Secondo Simona Savini, responsabile campagna Agricoltura Greenpeace Italia, "l'agricoltura si trova ad essere dunque una delle principali vittime di questo fenomeno, ma ad essa sono legate anche importanti soluzioni", sottolinea nel suo blog. "Prendendo in esame proprio il rapporto tra sistema agroalimentare e consumo della risorsa idrica si scopre che la frazione di gran lunga più grande dell'impronta idrica totale in Europa riguarda il consumo di prodotti agricoli commestibili (84%), con più del 45% di questa imputabile ai prodotti a base di carne e latte". L'agricoltura europea, ricorda Savini, "dedicata per circa due terzi all'alimentazione animale, utilizza più acqua dolce di qualsiasi altro settore in Europa: il 59 per cento del consumo totale e il modello di agricoltura intensiva impoverisce la frazione organica dei suoli, rendendoli meno efficaci nel trattenere l'acqua", sottolinea citando dati dell'Anbi. Nel settore zootecnico i volumi d'acqua utilizzati diventano ancora più importanti: "Per grammo di proteine, l'impronta idrica della carne bovina è sei volte maggiore di quella dei legumi e secondo la stessa Assocarni per produrre un chilo di carne bovina occorrono in media 15.415 litri di acqua, mentre, sempre a detta del comparto produttivo, in Italia ne usiamo 'solo' 11.500 litri".

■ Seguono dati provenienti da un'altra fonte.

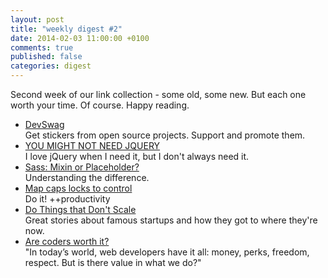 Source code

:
 ```yaml
---
layout: post
title: "weekly digest #2"
date: 2014-02-03 11:00:00 +0100
comments: true
published: false
categories: digest
---
```

Second week of our link collection - some old, some new. But each one worth your time.
Of course. Happy reading.

- [DevSwag](http://devswag.com/collections/stickers)  
Get stickers from open source projects. Support and promote them.
- [YOU MIGHT NOT NEED JQUERY](http://youmightnotneedjquery.com/)  
I love jQuery when I need it, but I don't always need it.
- [Sass: Mixin or Placeholder?](http://www.sitepoint.com/sass-mixin-placeholder/)  
Understanding the difference.
- [Map caps locks to control](https://twitter.com/soffes/status/427516075391983616)  
Do it! ++productivity
- [Do Things that Don't Scale](http://paulgraham.com/ds.html)  
Great stories about famous startups and how they got to where they're now.
- [Are coders worth it?](http://aeon.co/magazine/living-together/james-somers-web-developer-money/)  
"In today’s world, web developers have it all: money, perks, freedom, respect. But is there value in what we do?" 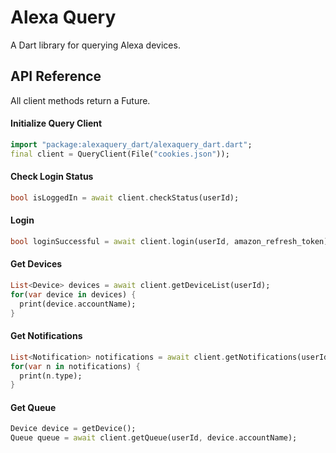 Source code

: # Alexa Query

A Dart library for querying Alexa devices.

## API Reference

All client methods return a Future.

#### Initialize Query Client

```dart
import "package:alexaquery_dart/alexaquery_dart.dart";
final client = QueryClient(File("cookies.json"));
```

#### Check Login Status

```dart
bool isLoggedIn = await client.checkStatus(userId);
```

#### Login

```dart
bool loginSuccessful = await client.login(userId, amazon_refresh_token);
```

#### Get Devices

```dart
List<Device> devices = await client.getDeviceList(userId);
for(var device in devices) {
  print(device.accountName);
}
```

#### Get Notifications

```dart
List<Notification> notifications = await client.getNotifications(userId);
for(var n in notifications) {
  print(n.type);
}
```

#### Get Queue

```dart
Device device = getDevice();
Queue queue = await client.getQueue(userId, device.accountName);
```
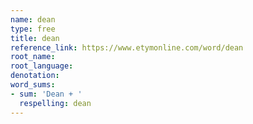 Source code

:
 ```yaml
---
name: dean
type: free
title: dean
reference_link: https://www.etymonline.com/word/dean
root_name: 
root_language: 
denotation: 
word_sums:
- sum: 'Dean + '
  respelling: dean
---
```

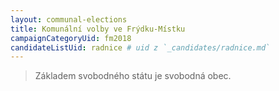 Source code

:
 ```yaml
---
layout: communal-elections
title: Komunální volby ve Frýdku-Místku
campaignCategoryUid: fm2018
candidateListUid: radnice # uid z `_candidates/radnice.md`
---
```


> Základem svobodného státu je svobodná obec.

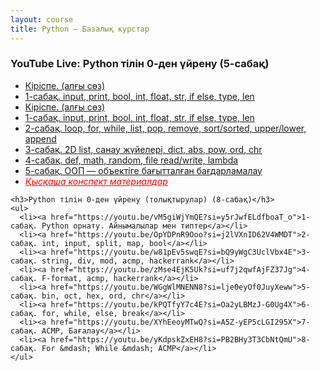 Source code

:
 ```yaml
---
layout: course
title: Python — Базалық курстар
---
```


<div class="youtube-spoilers">
    <h3>YouTube Live: Python тілін 0-ден үйрену (5-сабақ)</h3>
    <ul>
       <li><a href="https://www.youtube.com/watch?v=3fyW2D944cQ" target="_blank">Кіріспе. (алғы сөз)</a></li>
      <li><a href="https://www.youtube.com/watch?v=aqRX9P1RF-A" target="_blank">1-сабақ. input, print, bool, int, float, str, if else, type, len</a></li>
      <li><a href="https://www.youtube.com/live/3fyW2D944cQ?si=44tW9PUd1d0IJpEm">Кіріспе. (алғы сөз)</a></li>
      <li><a href="https://www.youtube.com/live/aqRX9P1RF-A?si=AgXOXv4zToX0NRXE">1-сабақ. input, print, bool, int, float, str, if else, type, len</a></li>
      <li><a href="https://www.youtube.com/live/R3UUv3VwLms?si=WOwflNo75EEzZCGZ">2-сабақ. loop, for, while, list, pop, remove, sort/sorted, upper/lower, append</a></li>
      <li><a href="https://www.youtube.com/live/YNdGO2nDSjs?si=P8_Luu86uDTRZpnt">3-сабақ. 2D list, санау жүйелері, dict, abs, pow, ord, chr</a></li>
      <li><a href="https://www.youtube.com/live/1GcYFDHsuOc?si=OewORO_wo4vC5vfp">4-сабақ. def, math, random, file read/write, lambda</a></li>
      <li><a href="https://www.youtube.com/live/3EKLBz_GfL0?si=e-87pi-gbeHme-UD">5-сабақ. ООП &mdash; объектіге бағытталған бағдарламалау</a></li>
      <li><a href="https://drive.google.com/file/d/1gCqn4CsUEfqs0LURa4d_92nzTo567MR4/view?usp=drive_link" style="color: red; font-style: italic;">Қысқаша конспект материалдар</a></li>
    </ul>


    <h3>Python тілін 0-ден үйрену (толықтырулар) (8-сабақ)</h3>
    <ul>
      <li><a href="https://youtu.be/vM5giWjYmQE?si=y5rJwfELdfboaT_o">1-сабақ. Python орнату. Айнымалылар мен типтер</a></li>
      <li><a href="https://youtu.be/OpYDPnR9Ooo?si=j2lVXnID62V4WMDT">2-сабақ. int, input, split, map, bool</a></li>
      <li><a href="https://youtu.be/w81pEv5swqE?si=bQ9yWgC3UclVbx4E">3-сабақ. string, div, mod, acmp, hackerrank</a></li>
      <li><a href="https://youtu.be/zMse4EjK5Uk?si=uf7j2qwfAjFZ37Jg">4-сабақ. F-format, acmp, hackerrank</a></li>
      <li><a href="https://youtu.be/WGgWlMNENN8?si=lje0eyOf0JuyXeww">5-сабақ. bin, oct, hex, ord, chr</a></li>
      <li><a href="https://youtu.be/kPQTfyY7c4E?si=Oa2yLBMzJ-G0Ug4X">6-сабақ. for, while, else, break</a></li>
      <li><a href="https://youtu.be/XYhEeoyMTwQ?si=A5Z-yEP5cLGI295X">7-сабақ. ACMP, Бағалау</a></li>
      <li><a href="https://youtu.be/yKdpskZxEH8?si=PB2BHy3T3CbNtQmU">8-сабақ. For &mdash; While &mdash; ACMP</a></li>
    </ul>
</div>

Per la responsabile di Greenpeace Italia "nel settore agricolo la risposta è nella transizione verso metodi agroecologici: se da un lato l'agricoltura intensiva, basata su produzioni specializzate e a bassa diversità, è particolarmente vulnerabile ai cambiamenti climatici, al degrado del suolo e alla scarsità d'acqua, l'agricoltura ecologica è la principale strategia di resilienza alla siccità. Anche nel campo della zootecnia i modelli di allevamento ecologico, compresi i sistemi integrati di allevamento e di allevamento e silvicoltura, possono offrire vantaggi a molteplici processi ecosistemici, inclusa la resilienza alla siccità". Una riduzione molto significativa dell'impronta idrica dei prodotti agricoli in Europa potrebbe inoltre essere raggiunta "passando a diete più sane, ricche di frutta e verdura e con meno carne e latticini: con una 'dieta europea' di questo tipo si potrebbero risparmiare circa 1.292 litri pro capite al giorno, ossia il 30% dell'impronta idrica per il consumo prodotti agricoli rispetto alla situazione attuale" ma servono "sostanziosi investimenti, sia in termini di ricerca sulle innovazioni agroecologiche, sia di sostegno per aiutare gli agricoltori e allevatori a compiere una vera transizione ecologica e i consumatori ad adottare diete con un minore impatto sulla disponibilità idrica e sulla sua qualità".

"L'Italia si appresta a varare il Pnrr e la Strategia Nazionale sulla nuova politica Agricola Comune. Un fiume di soldi, che possono rappresentare la nostra ultima occasione per non arrivare a spremere fino all'ultima goccia del nostro Pianeta blu", conclude Savini.